日忍は10年間水牢に入れられ、そのため下半身が腐って牢死したと伝えられる。
そのためであろうか、日忍の供養塔は下半身の病気、特に婦人病に霊験あらたかと云われ多くの参拝者を得た。供養塔は初め轟(がらがら)橋のたもとに建立されたが、四度移転し、現在は高梁市原田南にある。
 ※Googleなどでは原田南に「信受院日蓮堂」という堂があり、これが日忍の堂であり、供養塔があるものと推定される。但し日蓮堂とは日忍堂の誤りであろう。
 日忍供養塔の建立時期は不明であるが、現在地にある石碑は天明元年(1781)、常夜燈が天保3年(1832)であるから、この頃から流行したものであろう。
 2019/09/19追加:
 ○「不受不施派殉教の歴史」相葉伸、大藏出版、昭和51年(1976) より
 日忍:
 信受院と号し、元禄13年(1700)松山藩の水牢で下半身が腐って牢死したという。
 高梁巨福寺に墓碑があり嘉永7年(1854)の建立との刻ある。死後150年後の建立である。発願主は三山屋、田井屋、備前屋など5名の名が連なる。
  ところで、下総栗源町岩部の矢田部28人衆の後裔の内の1軒と云われる佐伯金雄氏の家に所蔵される宝永三丙戌(1706)の日忍の曼荼羅があるということであるが、
 もし日忍が元禄13年(1700)に寂したとすると、宝永3年(1706)の曼荼羅にある日忍と松山の日忍は別人と言わざるを得ない。
 日忍供養碑は元松山藩の水牢跡(松山原田町)に建てられるも、昭和初年伯備線付設で高梁の繁華街南町に移転する。
 日忍は水牢により下半身が腐って逝ったということから下の病に霊験ありとされ、信仰される。
 日忍については「月刊岡山」に詳報されている。

◇和気郡矢田の観音様
表向きは観音を祀っているが、内実は題目碑を祀る内信信仰の場所であった。
  ※すぐ上の項「内信者の生活」矢田の穴観音の項を参照。

◇和気郡父井の妙浄様
寛文10年(1670)池田光政の不受不施弾圧に抗して妙浄(真妙院妙浄日能尼 )という尼僧が断食入定する。

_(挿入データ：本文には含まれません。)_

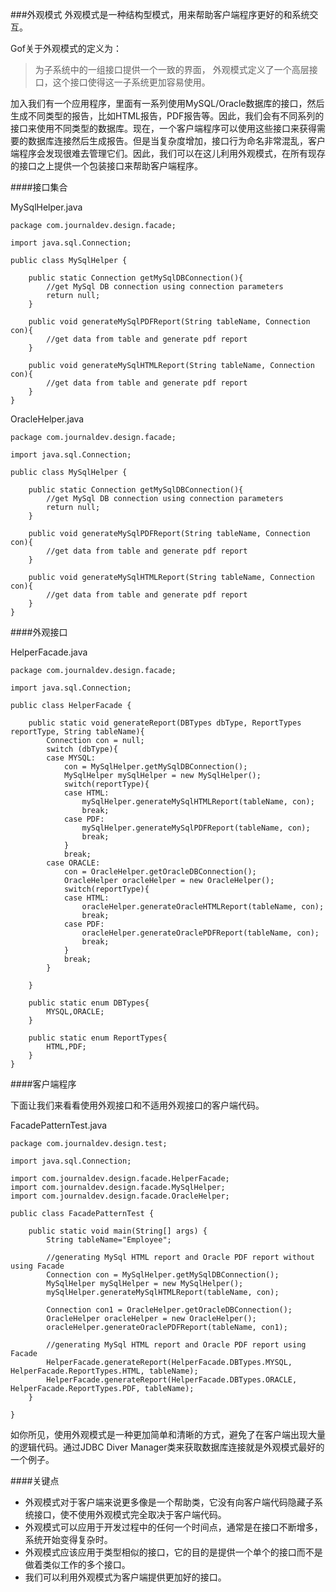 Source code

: ###外观模式
外观模式是一种结构型模式，用来帮助客户端程序更好的和系统交互。

Gof关于外观模式的定义为：

>为子系统中的一组接口提供一个一致的界面， 外观模式定义了一个高层接口，这个接口使得这一子系统更加容易使用。

加入我们有一个应用程序，里面有一系列使用MySQL/Oracle数据库的接口，然后生成不同类型的报告，比如HTML报告，PDF报告等。因此，我们会有不同系列的接口来使用不同类型的数据库。现在，一个客户端程序可以使用这些接口来获得需要的数据库连接然后生成报告。但是当复杂度增加，接口行为命名非常混乱，客户端程序会发现很难去管理它们。因此，我们可以在这儿利用外观模式，在所有现存的接口之上提供一个包装接口来帮助客户端程序。

####接口集合

MySqlHelper.java

    package com.journaldev.design.facade;
 
	import java.sql.Connection;
	 
	public class MySqlHelper {
	     
	    public static Connection getMySqlDBConnection(){
	        //get MySql DB connection using connection parameters
	        return null;
	    }
	     
	    public void generateMySqlPDFReport(String tableName, Connection con){
	        //get data from table and generate pdf report
	    }
	     
	    public void generateMySqlHTMLReport(String tableName, Connection con){
	        //get data from table and generate pdf report
	    }
	}


OracleHelper.java

    package com.journaldev.design.facade;
 
	import java.sql.Connection;
	 
	public class MySqlHelper {
	     
	    public static Connection getMySqlDBConnection(){
	        //get MySql DB connection using connection parameters
	        return null;
	    }
	     
	    public void generateMySqlPDFReport(String tableName, Connection con){
	        //get data from table and generate pdf report
	    }
	     
	    public void generateMySqlHTMLReport(String tableName, Connection con){
	        //get data from table and generate pdf report
	    }
	}

####外观接口

HelperFacade.java

    package com.journaldev.design.facade;
 
	import java.sql.Connection;
	 
	public class HelperFacade {
	 
	    public static void generateReport(DBTypes dbType, ReportTypes reportType, String tableName){
	        Connection con = null;
	        switch (dbType){
	        case MYSQL: 
	            con = MySqlHelper.getMySqlDBConnection();
	            MySqlHelper mySqlHelper = new MySqlHelper();
	            switch(reportType){
	            case HTML:
	                mySqlHelper.generateMySqlHTMLReport(tableName, con);
	                break;
	            case PDF:
	                mySqlHelper.generateMySqlPDFReport(tableName, con);
	                break;
	            }
	            break;
	        case ORACLE: 
	            con = OracleHelper.getOracleDBConnection();
	            OracleHelper oracleHelper = new OracleHelper();
	            switch(reportType){
	            case HTML:
	                oracleHelper.generateOracleHTMLReport(tableName, con);
	                break;
	            case PDF:
	                oracleHelper.generateOraclePDFReport(tableName, con);
	                break;
	            }
	            break;
	        }
	         
	    }
	     
	    public static enum DBTypes{
	        MYSQL,ORACLE;
	    }
	     
	    public static enum ReportTypes{
	        HTML,PDF;
	    }
	}


####客户端程序

下面让我们来看看使用外观接口和不适用外观接口的客户端代码。

FacadePatternTest.java

    package com.journaldev.design.test;
 
	import java.sql.Connection;
	 
	import com.journaldev.design.facade.HelperFacade;
	import com.journaldev.design.facade.MySqlHelper;
	import com.journaldev.design.facade.OracleHelper;
	 
	public class FacadePatternTest {
	 
	    public static void main(String[] args) {
	        String tableName="Employee";
	         
	        //generating MySql HTML report and Oracle PDF report without using Facade
	        Connection con = MySqlHelper.getMySqlDBConnection();
	        MySqlHelper mySqlHelper = new MySqlHelper();
	        mySqlHelper.generateMySqlHTMLReport(tableName, con);
	         
	        Connection con1 = OracleHelper.getOracleDBConnection();
	        OracleHelper oracleHelper = new OracleHelper();
	        oracleHelper.generateOraclePDFReport(tableName, con1);
	         
	        //generating MySql HTML report and Oracle PDF report using Facade
	        HelperFacade.generateReport(HelperFacade.DBTypes.MYSQL, HelperFacade.ReportTypes.HTML, tableName);
	        HelperFacade.generateReport(HelperFacade.DBTypes.ORACLE, HelperFacade.ReportTypes.PDF, tableName);
	    }
	 
	}

如你所见，使用外观模式是一种更加简单和清晰的方式，避免了在客户端出现大量的逻辑代码。通过JDBC Diver Manager类来获取数据库连接就是外观模式最好的一个例子。

####关键点

- 外观模式对于客户端来说更多像是一个帮助类，它没有向客户端代码隐藏子系统接口，使不使用外观模式完全取决于客户端代码。
- 外观模式可以应用于开发过程中的任何一个时间点，通常是在接口不断增多，系统开始变得复杂时。
- 外观模式应该应用于类型相似的接口，它的目的是提供一个单个的接口而不是做着类似工作的多个接口。
- 我们可以利用外观模式为客户端提供更加好的接口。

いつしか、この妙浄の墓に参詣すれば、眼病・婦人病・足痛に験があるといわれるようになり、参詣者が増えたという。
 ※位置特定できず。和気郡父井村は妙見山西麓という。
 ※ →下述の「備前に於ける捨身の抗議」の比丘尼妙静(妙浄)

【強信者と平信者との対立】
 江戸中期以降、内信信仰は熱狂的になり、檀那寺に対して信仰拒否の行動に出るようになり、さらには不受不施信仰の公然化の要求となる。檀那寺は脅威を感じ訴え出る。そこに法難が発生する。

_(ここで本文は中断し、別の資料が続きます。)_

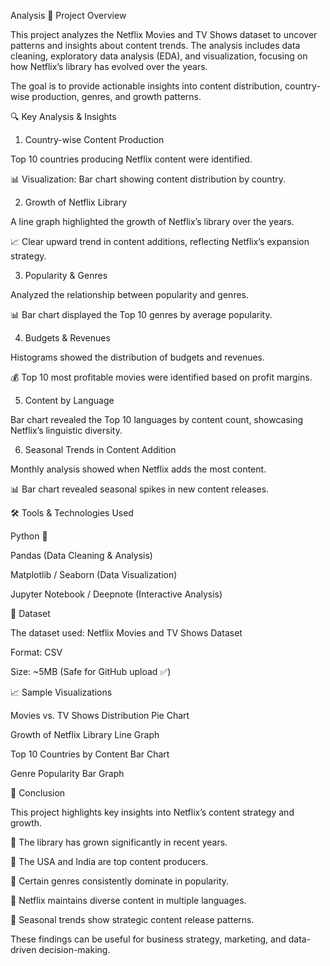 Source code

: Analysis
📌 Project Overview

This project analyzes the Netflix Movies and TV Shows dataset to uncover patterns and insights about content trends. The analysis includes data cleaning, exploratory data analysis (EDA), and visualization, focusing on how Netflix’s library has evolved over the years.

The goal is to provide actionable insights into content distribution, country-wise production, genres, and growth patterns.

🔍 Key Analysis & Insights
1. Country-wise Content Production

Top 10 countries producing Netflix content were identified.

📊 Visualization: Bar chart showing content distribution by country.

2. Growth of Netflix Library

A line graph highlighted the growth of Netflix’s library over the years.

📈 Clear upward trend in content additions, reflecting Netflix’s expansion strategy.

3. Popularity & Genres

Analyzed the relationship between popularity and genres.

📊 Bar chart displayed the Top 10 genres by average popularity.

4. Budgets & Revenues

Histograms showed the distribution of budgets and revenues.

💰 Top 10 most profitable movies were identified based on profit margins.

5. Content by Language

Bar chart revealed the Top 10 languages by content count, showcasing Netflix’s linguistic diversity.

6. Seasonal Trends in Content Addition

Monthly analysis showed when Netflix adds the most content.

📊 Bar chart revealed seasonal spikes in new content releases.

🛠️ Tools & Technologies Used

Python 🐍

Pandas (Data Cleaning & Analysis)

Matplotlib / Seaborn (Data Visualization)

Jupyter Notebook / Deepnote (Interactive Analysis)

📂 Dataset

The dataset used: Netflix Movies and TV Shows Dataset

Format: CSV

Size: ~5MB (Safe for GitHub upload ✅)

📈 Sample Visualizations

Movies vs. TV Shows Distribution Pie Chart

Growth of Netflix Library Line Graph

Top 10 Countries by Content Bar Chart

Genre Popularity Bar Graph

📑 Conclusion

This project highlights key insights into Netflix’s content strategy and growth.

📌 The library has grown significantly in recent years.

📌 The USA and India are top content producers.

📌 Certain genres consistently dominate in popularity.

📌 Netflix maintains diverse content in multiple languages.

📌 Seasonal trends show strategic content release patterns.

These findings can be useful for business strategy, marketing, and data-driven decision-making.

江戸後期(文化・文政の頃)になると、法難発生の原因となるような信仰行動をめぐって、内信者間に対立が生じるようになる。
それは現実社会を肯定し、穏便に内信を続けていくことを願う強信者(村役人・豪農層)とそれを打破し、信仰の公然化要求する一般平信者層との対立であった。
 例えば、
 文化10年(1813)益原村で内信事件が起こる。
当時、益原村家数は15軒、内6軒を除いて、全て不受不施内信であった。檀那寺である浦伊部妙圀寺が内信信仰を疑って、益原村全員に対して起請文の提出と檀那寺の説法聴聞とお教頂戴を要求するも、村民は全員一致でこれを拒否する。これに対し妙圀寺は今後宗門改めも葬儀もしないと公言する。実際に死者が出て、葬儀ができず、郡方役人が出張する騒ぎとなる。このような村民の行動に対し、強信者の一人である塩田村名主はあくまでも穏便に内信を貫くのが本来の信仰態度であると批判をした。
 次いで、
 文化11年益原村大覚大僧正石碑(上述の備前大樹山法泉寺石碑)に対する拝・不拝の問題が発生する。

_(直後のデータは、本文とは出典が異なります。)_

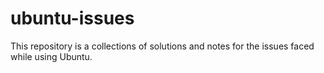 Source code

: # ubuntu-issues
This repository is a collections of solutions and notes for the issues faced while using Ubuntu.
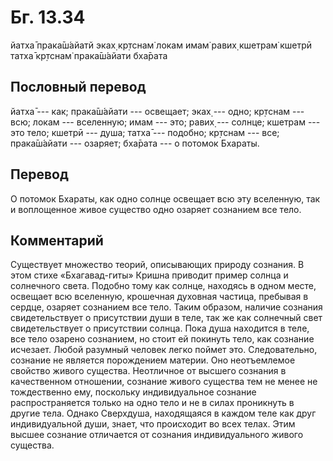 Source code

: # Бг. 13.34

йатха̄ прака̄ш́айатй эках̣ кр̣тснам̇ локам имам̇ равих̣ кшетрам̇ кшетрӣ татха̄
кр̣тснам̇ прака̄ш́айати бха̄рата

## Пословный перевод

йатха̄ --- как; прака̄ш́айати --- освещает; эках̣ --- одно; кр̣тснам --- всю;
локам --- вселенную; имам --- это; равих̣ --- солнце; кшетрам --- это
тело; кшетрӣ --- душа; татха̄ --- подобно; кр̣тснам --- все; прака̄ш́айати
--- озаряет; бха̄рата --- о потомок Бхараты.

## Перевод

О потомок Бхараты, как одно солнце освещает всю эту вселенную, так и
воплощенное живое существо одно озаряет сознанием все тело.

## Комментарий

Существует множество теорий, описывающих природу сознания. В этом стихе
«Бхагавад-гиты» Кришна приводит пример солнца и солнечного света.
Подобно тому как солнце, находясь в одном месте, освещает всю вселенную,
крошечная духовная частица, пребывая в сердце, озаряет сознанием все
тело. Таким образом, наличие сознания свидетельствует о присутствии души
в теле, так же как солнечный свет свидетельствует о присутствии солнца.
Пока душа находится в теле, все тело озарено сознанием, но стоит ей
покинуть тело, как сознание исчезает. Любой разумный человек легко
поймет это. Следовательно, сознание не является порождением материи. Оно
неотъемлемое свойство живого существа. Неотличное от высшего сознания в
качественном отношении, сознание живого существа тем не менее не
тождественно ему, поскольку индивидуальное сознание распространяется
только на одно тело и не в силах проникнуть в другие тела. Однако
Сверхдуша, находящаяся в каждом теле как друг индивидуальной души,
знает, что происходит во всех телах. Этим высшее сознание отличается от
сознания индивидуального живого существа.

この石碑は文政2年(1819)の益原法難の時、接収せられて檀那寺の所有となり、内信者にとっては拝してならないものとなっていた。しかしその由緒から、参拝者も増え、内信者からはこの石碑を開眼供養して参拝を正式にできるようにしてほしいとの要望が出され、不受不施僧の本珠院日近らは内信者の要望をいれ、開眼供養し正式に参拝ができるようにした。しかし、建前からいえば、いくら開眼供養しても、所有は檀那寺のものであり、謗法の石碑である。となると、今後は石碑を村に返すように村民は動くと考えられる。
 ここで、強信者である塩田村名主はまたまた法難を発生させかねないので、ひたすら穏便に信仰することを主張した。
【本珠院日近の諌暁】
文政11年(1828)日奥200遠忌にあたり、各庵主が寄り合って、諌暁を行うことを決め、本珠院日近が出訴することになる。
 日近は江戸出訴の前に京都朝廷に出訴することを思い立ち、文政12年関白鷹司・九条両家に出訴する。京都出訴の理由は、幕府への出訴では禁獄か遠島に決まっており、宗派再興にはまず結びつかない。諌暁の第一の目的は宗義再興であるので、その手段の一つとして、朝廷にも出訴し、再興の糸口を掴んだ上で、江戸に出訴すればよいというものであった。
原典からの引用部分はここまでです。